**Task item:** Please return every line in the following data that includes the string "traditionnels".

[[ Source information, beginning ]]

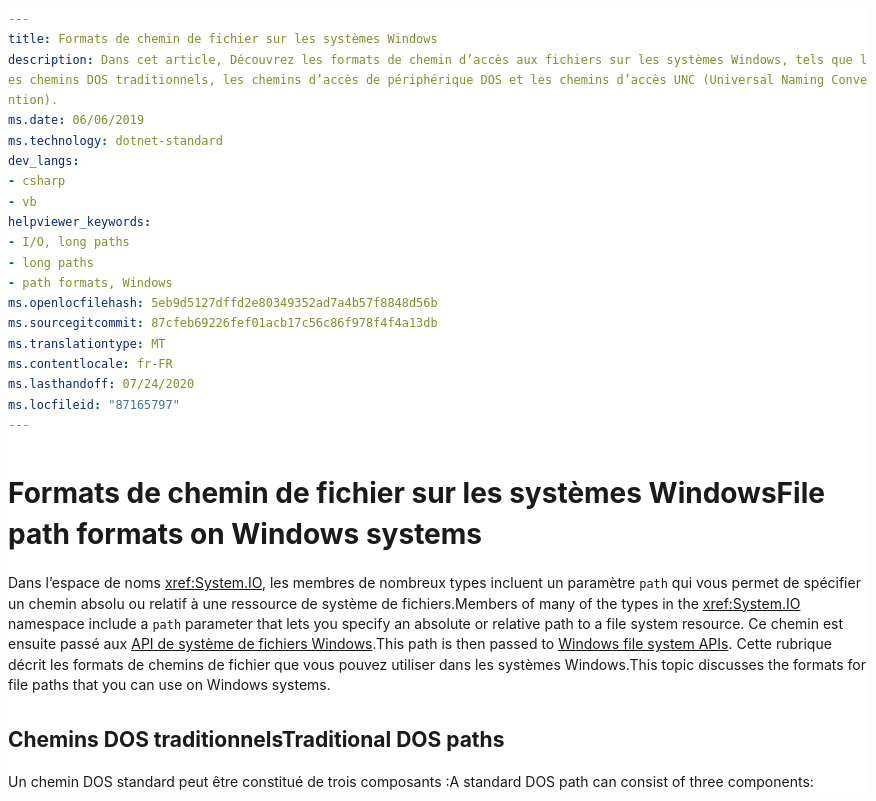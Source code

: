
 ```yaml
---
title: Formats de chemin de fichier sur les systèmes Windows
description: Dans cet article, Découvrez les formats de chemin d’accès aux fichiers sur les systèmes Windows, tels que les chemins DOS traditionnels, les chemins d’accès de périphérique DOS et les chemins d’accès UNC (Universal Naming Convention).
ms.date: 06/06/2019
ms.technology: dotnet-standard
dev_langs:
- csharp
- vb
helpviewer_keywords:
- I/O, long paths
- long paths
- path formats, Windows
ms.openlocfilehash: 5eb9d5127dffd2e80349352ad7a4b57f8848d56b
ms.sourcegitcommit: 87cfeb69226fef01acb17c56c86f978f4f4a13db
ms.translationtype: MT
ms.contentlocale: fr-FR
ms.lasthandoff: 07/24/2020
ms.locfileid: "87165797"
---
```

# <a name="file-path-formats-on-windows-systems"></a><span data-ttu-id="42d9c-103">Formats de chemin de fichier sur les systèmes Windows</span><span class="sxs-lookup"><span data-stu-id="42d9c-103">File path formats on Windows systems</span></span>

<span data-ttu-id="42d9c-104">Dans l’espace de noms <xref:System.IO>, les membres de nombreux types incluent un paramètre `path` qui vous permet de spécifier un chemin absolu ou relatif à une ressource de système de fichiers.</span><span class="sxs-lookup"><span data-stu-id="42d9c-104">Members of many of the types in the <xref:System.IO> namespace include a `path` parameter that lets you specify an absolute or relative path to a file system resource.</span></span> <span data-ttu-id="42d9c-105">Ce chemin est ensuite passé aux [API de système de fichiers Windows](/windows/desktop/fileio/file-systems).</span><span class="sxs-lookup"><span data-stu-id="42d9c-105">This path is then passed to [Windows file system APIs](/windows/desktop/fileio/file-systems).</span></span> <span data-ttu-id="42d9c-106">Cette rubrique décrit les formats de chemins de fichier que vous pouvez utiliser dans les systèmes Windows.</span><span class="sxs-lookup"><span data-stu-id="42d9c-106">This topic discusses the formats for file paths that you can use on Windows systems.</span></span>

## <a name="traditional-dos-paths"></a><span data-ttu-id="42d9c-107">Chemins DOS traditionnels</span><span class="sxs-lookup"><span data-stu-id="42d9c-107">Traditional DOS paths</span></span>

<span data-ttu-id="42d9c-108">Un chemin DOS standard peut être constitué de trois composants :</span><span class="sxs-lookup"><span data-stu-id="42d9c-108">A standard DOS path can consist of three components:</span></span>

[[ Source information, end ]]

**Result for this task:**
description: Dans cet article, Découvrez les formats de chemin d’accès aux fichiers sur les systèmes Windows, tels que les chemins DOS traditionnels, les chemins d’accès de périphérique DOS et les chemins d’accès UNC (Universal Naming Convention).
## <a name="traditional-dos-paths"></a><span data-ttu-id="42d9c-107">Chemins DOS traditionnels</span><span class="sxs-lookup"><span data-stu-id="42d9c-107">Traditional DOS paths</span></span>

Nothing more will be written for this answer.